Ne güzel zamanlardı…
Radyolarda kadife sesli sanatçılar…
Emel Sayın’lar, Samime Sanay’lar…
Bir ilkbahar sabahı güneşle uyanırdık.
“Benzemez kimse sana” derdi Müzeyyen Senar,
45′ lik plaklarda…
Yıldırım Gürses hayattaydı.
Leylaklar dökülüp güller ağlardı…
Ahmet Özhan’ın temiz yüzü aydınlatırdı televizyonları.
“Çok yakarmış güneşin solgunu,
Tanrım bu sonbahar vurgunu…”
Erol Evgin fiyakalı, Ajda Pekkan havalıydı..
Nükhet Duru rastık çeker,
Nilüfer, “Seni beklerim öptüğüm yerde” derdi.
Sevgiler ölümsüz, aşklar ömürlük
aşıklar vefâlıydı…
“Fikrimin ince gülü, Kalbimin şen bülbülü” şarkısını söylerdi sevdalılar birbirine…
Şimdi nerde o aşklar…
Nerde vefâyı anlatan şarkılar..?!
Zeki Müren dinleyen hangi sevgili terk eder..!

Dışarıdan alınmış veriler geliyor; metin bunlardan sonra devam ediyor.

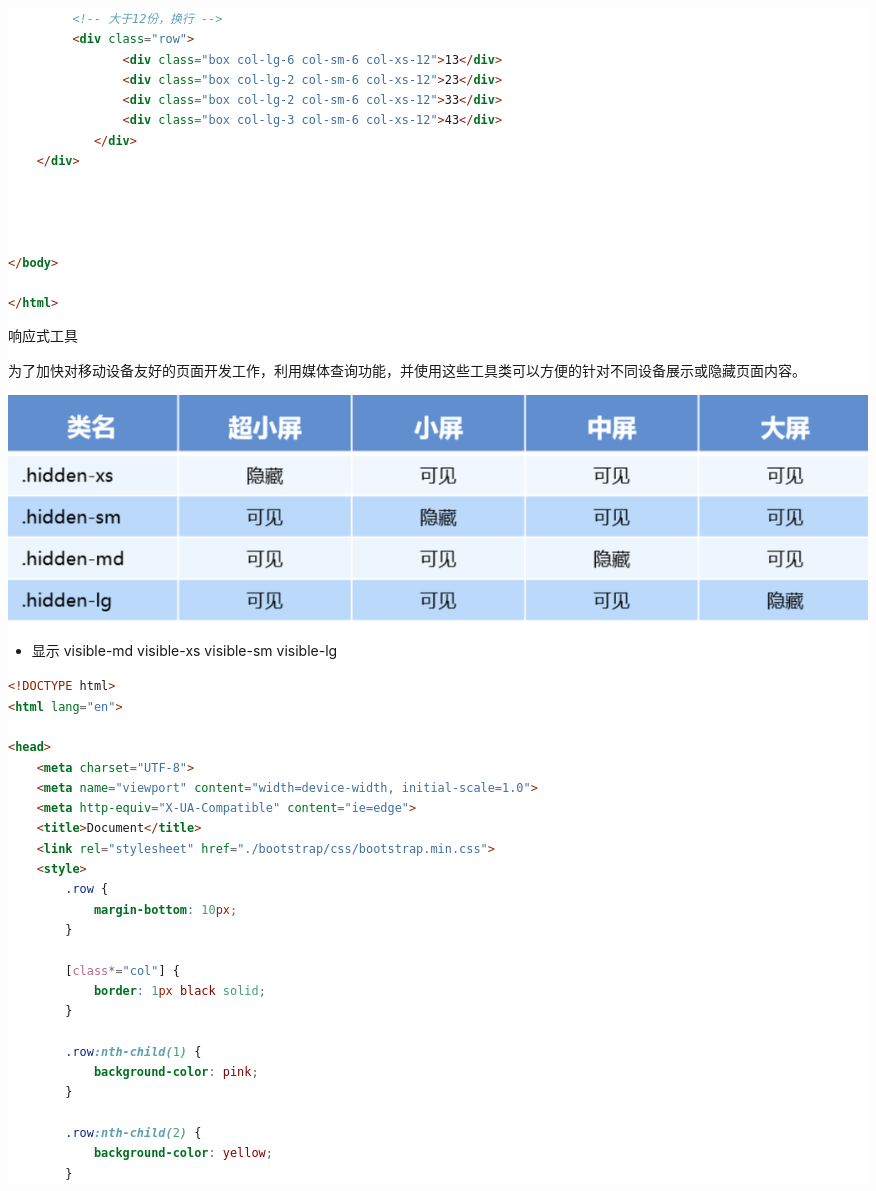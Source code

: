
 ```html
         <!-- 大于12份，换行 -->
         <div class="row">
                <div class="box col-lg-6 col-sm-6 col-xs-12">13</div>
                <div class="box col-lg-2 col-sm-6 col-xs-12">23</div>
                <div class="box col-lg-2 col-sm-6 col-xs-12">33</div>
                <div class="box col-lg-3 col-sm-6 col-xs-12">43</div>
            </div>
    </div>




</body>

</html>
```



响应式工具

为了加快对移动设备友好的页面开发工作，利用媒体查询功能，并使用这些工具类可以方便的针对不同设备展示或隐藏页面内容。

![image-20191112151304232](38-rem+less/image-20191112151304232.png)

- 显示  visible-md  visible-xs visible-sm visible-lg 

```html
<!DOCTYPE html>
<html lang="en">

<head>
    <meta charset="UTF-8">
    <meta name="viewport" content="width=device-width, initial-scale=1.0">
    <meta http-equiv="X-UA-Compatible" content="ie=edge">
    <title>Document</title>
    <link rel="stylesheet" href="./bootstrap/css/bootstrap.min.css">
    <style>
        .row {
            margin-bottom: 10px;
        }

        [class*="col"] {
            border: 1px black solid;
        }

        .row:nth-child(1) {
            background-color: pink;
        }

        .row:nth-child(2) {
            background-color: yellow;
        }

```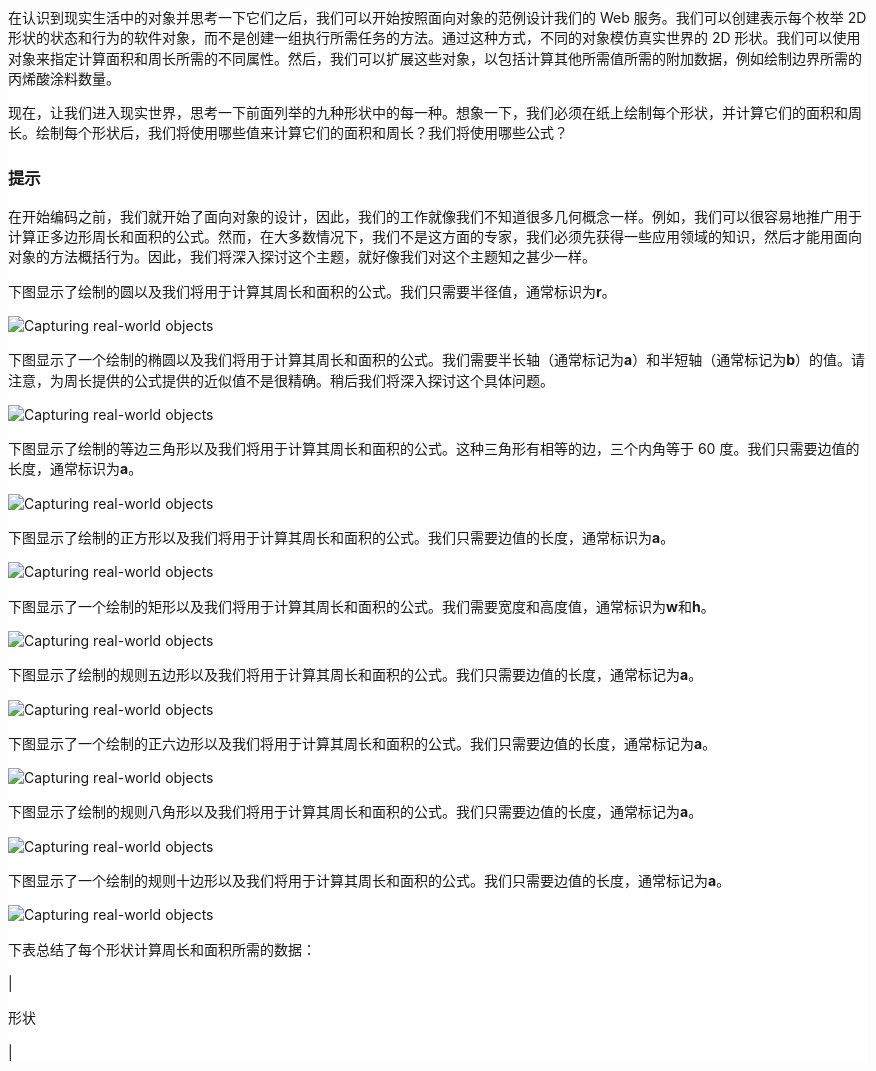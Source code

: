 在认识到现实生活中的对象并思考一下它们之后，我们可以开始按照面向对象的范例设计我们的 Web 服务。我们可以创建表示每个枚举 2D 形状的状态和行为的软件对象，而不是创建一组执行所需任务的方法。通过这种方式，不同的对象模仿真实世界的 2D 形状。我们可以使用对象来指定计算面积和周长所需的不同属性。然后，我们可以扩展这些对象，以包括计算其他所需值所需的附加数据，例如绘制边界所需的丙烯酸涂料数量。

现在，让我们进入现实世界，思考一下前面列举的九种形状中的每一种。想象一下，我们必须在纸上绘制每个形状，并计算它们的面积和周长。绘制每个形状后，我们将使用哪些值来计算它们的面积和周长？我们将使用哪些公式？

### 提示

在开始编码之前，我们就开始了面向对象的设计，因此，我们的工作就像我们不知道很多几何概念一样。例如，我们可以很容易地推广用于计算正多边形周长和面积的公式。然而，在大多数情况下，我们不是这方面的专家，我们必须先获得一些应用领域的知识，然后才能用面向对象的方法概括行为。因此，我们将深入探讨这个主题，就好像我们对这个主题知之甚少一样。

下图显示了绘制的圆以及我们将用于计算其周长和面积的公式。我们只需要半径值，通常标识为**r**。

![Capturing real-world objects](../images/00015.jpeg)

下图显示了一个绘制的椭圆以及我们将用于计算其周长和面积的公式。我们需要半长轴（通常标记为**a**）和半短轴（通常标记为**b**）的值。请注意，为周长提供的公式提供的近似值不是很精确。稍后我们将深入探讨这个具体问题。

![Capturing real-world objects](../images/00016.jpeg)

下图显示了绘制的等边三角形以及我们将用于计算其周长和面积的公式。这种三角形有相等的边，三个内角等于 60 度。我们只需要边值的长度，通常标识为**a**。

![Capturing real-world objects](../images/00017.jpeg)

下图显示了绘制的正方形以及我们将用于计算其周长和面积的公式。我们只需要边值的长度，通常标识为**a**。

![Capturing real-world objects](../images/00018.jpeg)

下图显示了一个绘制的矩形以及我们将用于计算其周长和面积的公式。我们需要宽度和高度值，通常标识为**w**和**h**。

![Capturing real-world objects](../images/00019.jpeg)

下图显示了绘制的规则五边形以及我们将用于计算其周长和面积的公式。我们只需要边值的长度，通常标记为**a**。

![Capturing real-world objects](../images/00020.jpeg)

下图显示了一个绘制的正六边形以及我们将用于计算其周长和面积的公式。我们只需要边值的长度，通常标记为**a**。

![Capturing real-world objects](../images/00021.jpeg)

下图显示了绘制的规则八角形以及我们将用于计算其周长和面积的公式。我们只需要边值的长度，通常标记为**a**。

![Capturing real-world objects](../images/00022.jpeg)

下图显示了一个绘制的规则十边形以及我们将用于计算其周长和面积的公式。我们只需要边值的长度，通常标记为**a**。

![Capturing real-world objects](../images/00023.jpeg)

下表总结了每个形状计算周长和面积所需的数据：

<colgroup class="calibre15"><col class="calibre16"> <col class="calibre16"></colgroup> 
| 

形状

 | 
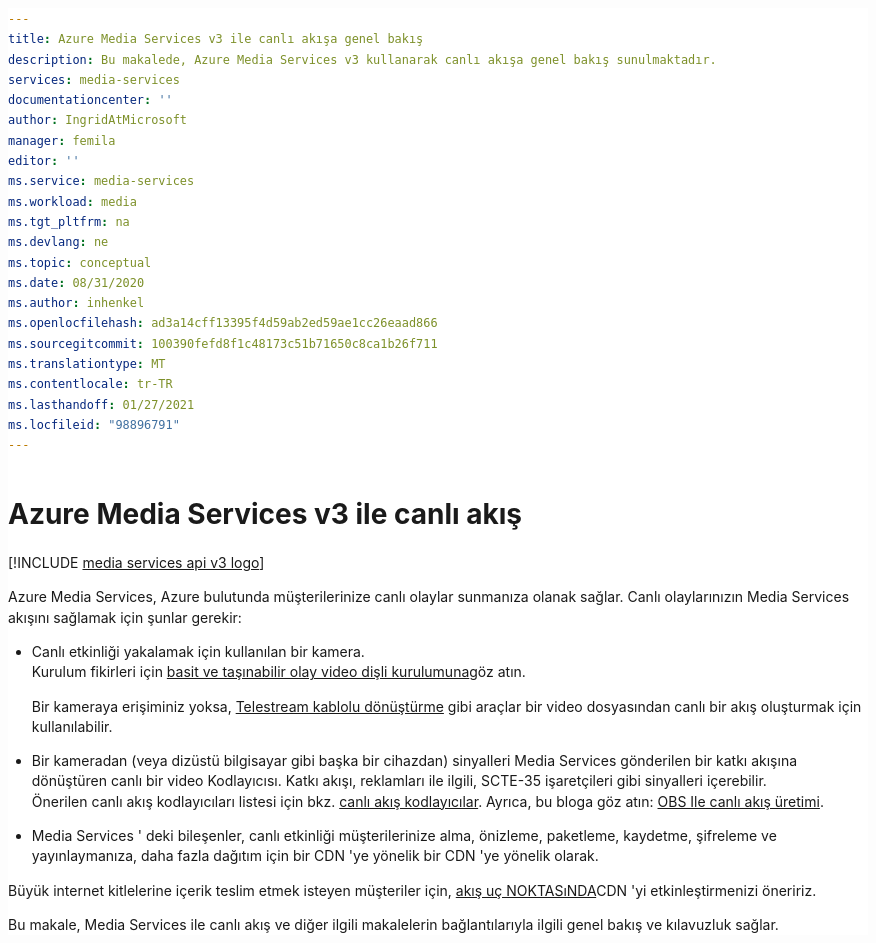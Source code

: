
 ```yaml
---
title: Azure Media Services v3 ile canlı akışa genel bakış
description: Bu makalede, Azure Media Services v3 kullanarak canlı akışa genel bakış sunulmaktadır.
services: media-services
documentationcenter: ''
author: IngridAtMicrosoft
manager: femila
editor: ''
ms.service: media-services
ms.workload: media
ms.tgt_pltfrm: na
ms.devlang: ne
ms.topic: conceptual
ms.date: 08/31/2020
ms.author: inhenkel
ms.openlocfilehash: ad3a14cff13395f4d59ab2ed59ae1cc26eaad866
ms.sourcegitcommit: 100390fefd8f1c48173c51b71650c8ca1b26f711
ms.translationtype: MT
ms.contentlocale: tr-TR
ms.lasthandoff: 01/27/2021
ms.locfileid: "98896791"
---
```

# <a name="live-streaming-with-azure-media-services-v3"></a>Azure Media Services v3 ile canlı akış

[!INCLUDE [media services api v3 logo](./includes/v3-hr.md)]

Azure Media Services, Azure bulutunda müşterilerinize canlı olaylar sunmanıza olanak sağlar. Canlı olaylarınızın Media Services akışını sağlamak için şunlar gerekir:  

- Canlı etkinliği yakalamak için kullanılan bir kamera.<br/>Kurulum fikirleri için [basit ve taşınabilir olay video dişli kurulumuna]( https://link.medium.com/KNTtiN6IeT)göz atın.

    Bir kameraya erişiminiz yoksa, [Telestream kablolu dönüştürme](https://www.telestream.net/wirecast/overview.htm) gibi araçlar bir video dosyasından canlı bir akış oluşturmak için kullanılabilir.
- Bir kameradan (veya dizüstü bilgisayar gibi başka bir cihazdan) sinyalleri Media Services gönderilen bir katkı akışına dönüştüren canlı bir video Kodlayıcısı. Katkı akışı, reklamları ile ilgili, SCTE-35 işaretçileri gibi sinyalleri içerebilir.<br/>Önerilen canlı akış kodlayıcıları listesi için bkz. [canlı akış kodlayıcılar](recommended-on-premises-live-encoders.md). Ayrıca, bu bloga göz atın: [OBS Ile canlı akış üretimi](https://link.medium.com/ttuwHpaJeT).
- Media Services ' deki bileşenler, canlı etkinliği müşterilerinize alma, önizleme, paketleme, kaydetme, şifreleme ve yayınlaymanıza, daha fazla dağıtım için bir CDN 'ye yönelik bir CDN 'ye yönelik olarak.

Büyük internet kitlelerine içerik teslim etmek isteyen müşteriler için, [akış uç NOKTASıNDA](streaming-endpoint-concept.md)CDN 'yi etkinleştirmenizi öneririz.

Bu makale, Media Services ile canlı akış ve diğer ilgili makalelerin bağlantılarıyla ilgili genel bakış ve kılavuzluk sağlar.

“Böyle bir kara sevda, kara toprakta biter” diye..
Eski günlerin eski olması için, zamanın geçmesi, dünyanın dönmesi yetmiyor.
Eski günlerini unutup yeni günlerini yaşamalısın. Çünkü bugünlerin yarın eski günlerin olacak.
Eski günler eski de olsa, eskide de kalsa her zaman güzel günler olarak kalacaktır.